If we are to move to cultural change beyond partisan warfare, citizen politics also has to point beyond elections, gaining support from more than the “fifty percent plus one” formula. Lessons from the civil rights movement are worth recalling.
Thelma Craig, an African American leader in the movement in southern Alabama, told me that “Real change in culture takes place when the overwhelming majority of the population learns to see it as in their own interests.” As a college student in the southern civil rights movement, I saw first-hand the role which barbers and hairdressers, as well as clergy, teachers, bus drivers and others played in such culture change. Earlier this year Blase Scarnati and I described how her “different kind of politics” finds grounding in settings around Northern Arizona University.
Histories of earlier democratic movements underscore the point.

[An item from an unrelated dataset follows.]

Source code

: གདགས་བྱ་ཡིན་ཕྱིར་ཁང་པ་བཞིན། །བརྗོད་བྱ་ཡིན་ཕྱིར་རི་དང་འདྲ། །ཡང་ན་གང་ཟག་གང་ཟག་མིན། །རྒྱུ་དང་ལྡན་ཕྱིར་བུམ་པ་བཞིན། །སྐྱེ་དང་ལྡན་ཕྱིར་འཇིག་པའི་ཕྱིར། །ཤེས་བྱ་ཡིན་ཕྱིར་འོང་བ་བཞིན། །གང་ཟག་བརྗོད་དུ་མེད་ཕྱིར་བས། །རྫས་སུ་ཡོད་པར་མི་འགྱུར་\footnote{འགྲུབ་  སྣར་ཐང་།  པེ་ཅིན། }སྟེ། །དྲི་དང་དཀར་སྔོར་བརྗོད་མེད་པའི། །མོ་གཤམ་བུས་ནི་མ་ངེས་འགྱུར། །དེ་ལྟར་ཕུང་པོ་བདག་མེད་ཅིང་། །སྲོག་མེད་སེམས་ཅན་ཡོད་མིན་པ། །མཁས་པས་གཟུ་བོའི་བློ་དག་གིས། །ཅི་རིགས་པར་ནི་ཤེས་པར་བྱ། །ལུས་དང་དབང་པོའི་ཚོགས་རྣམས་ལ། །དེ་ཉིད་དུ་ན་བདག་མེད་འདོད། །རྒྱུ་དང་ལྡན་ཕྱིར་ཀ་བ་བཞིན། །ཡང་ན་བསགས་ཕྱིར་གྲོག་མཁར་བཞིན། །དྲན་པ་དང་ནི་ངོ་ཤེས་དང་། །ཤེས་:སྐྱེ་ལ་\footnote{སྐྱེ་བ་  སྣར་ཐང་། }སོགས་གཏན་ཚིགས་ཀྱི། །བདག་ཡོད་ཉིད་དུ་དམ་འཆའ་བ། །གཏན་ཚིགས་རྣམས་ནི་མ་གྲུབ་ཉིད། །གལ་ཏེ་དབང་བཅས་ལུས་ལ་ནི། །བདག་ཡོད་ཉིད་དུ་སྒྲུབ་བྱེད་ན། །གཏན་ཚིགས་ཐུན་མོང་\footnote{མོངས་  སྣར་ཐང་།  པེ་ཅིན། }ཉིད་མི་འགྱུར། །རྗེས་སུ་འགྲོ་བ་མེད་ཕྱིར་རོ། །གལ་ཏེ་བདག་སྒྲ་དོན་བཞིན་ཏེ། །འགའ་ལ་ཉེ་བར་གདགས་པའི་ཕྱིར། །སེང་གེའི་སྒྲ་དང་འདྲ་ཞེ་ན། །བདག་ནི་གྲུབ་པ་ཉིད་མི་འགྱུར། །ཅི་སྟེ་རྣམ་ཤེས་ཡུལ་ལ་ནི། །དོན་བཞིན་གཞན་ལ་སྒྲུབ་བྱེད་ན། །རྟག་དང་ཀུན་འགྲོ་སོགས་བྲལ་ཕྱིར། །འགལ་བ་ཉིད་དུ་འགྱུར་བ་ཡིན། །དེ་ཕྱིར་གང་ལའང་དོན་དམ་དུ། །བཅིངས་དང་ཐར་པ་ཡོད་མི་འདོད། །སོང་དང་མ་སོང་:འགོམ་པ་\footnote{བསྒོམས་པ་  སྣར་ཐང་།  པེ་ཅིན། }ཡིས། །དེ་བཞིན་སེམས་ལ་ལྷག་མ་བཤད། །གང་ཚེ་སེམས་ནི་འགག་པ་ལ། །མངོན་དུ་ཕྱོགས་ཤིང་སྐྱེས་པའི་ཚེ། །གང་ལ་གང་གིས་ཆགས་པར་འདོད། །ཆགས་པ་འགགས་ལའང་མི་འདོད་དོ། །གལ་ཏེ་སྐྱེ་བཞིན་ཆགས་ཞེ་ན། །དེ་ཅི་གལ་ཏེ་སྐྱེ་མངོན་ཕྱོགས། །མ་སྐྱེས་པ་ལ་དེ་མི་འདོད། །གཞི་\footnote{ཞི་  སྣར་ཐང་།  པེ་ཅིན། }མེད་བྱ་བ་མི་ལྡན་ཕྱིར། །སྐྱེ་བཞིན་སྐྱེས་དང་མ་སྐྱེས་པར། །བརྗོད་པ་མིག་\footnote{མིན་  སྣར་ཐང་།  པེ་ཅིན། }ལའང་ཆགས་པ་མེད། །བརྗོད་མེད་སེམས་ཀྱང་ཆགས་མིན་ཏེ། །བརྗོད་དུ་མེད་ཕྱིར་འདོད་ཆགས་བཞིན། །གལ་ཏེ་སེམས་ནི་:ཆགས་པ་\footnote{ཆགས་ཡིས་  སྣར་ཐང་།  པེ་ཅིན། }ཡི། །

In his autobiography, Making of a Public Man, former Vice President Hubert Humphrey traced his career to his father’s drug store in Doland, South Dakota, at the heart of civic life, part of the populist ferment of the Midwest in the 1920s and 1930s. “In his store there was eager talk about politics, town affairs, and religion,” Humphrey wrote. “I’ve listened to some of the great parliamentary debates of our time, but have seldom heard better discussions of basic issues than I did as a boy standing on a wooden platform behind the soda fountain.”
The store created a cross-partisan civic root system. “Dad was a Democrat among friends and neighbors who took their Republicanism – along with their religion – very seriously.” His father became the highly regarded mayor of the town, but saw elective office as only one of his contributions. The store functioned as lending library and cultural center – music came from the window of the second floor, from his father’s rickety phonograph. The store also catalyzed action. “When most of the town wanted to sell the municipally owned power plant to a private utility, Dad…fought the idea tooth and nail. I was twelve years old…he would take me to the evening meetings of the council, install me in a chair by a corner window, and then do battle, hour after hour.”
In short, the drug store was a public space sustained by his father as a citizen businessman, who championed a commonwealth of public goods, and organized with other citizens.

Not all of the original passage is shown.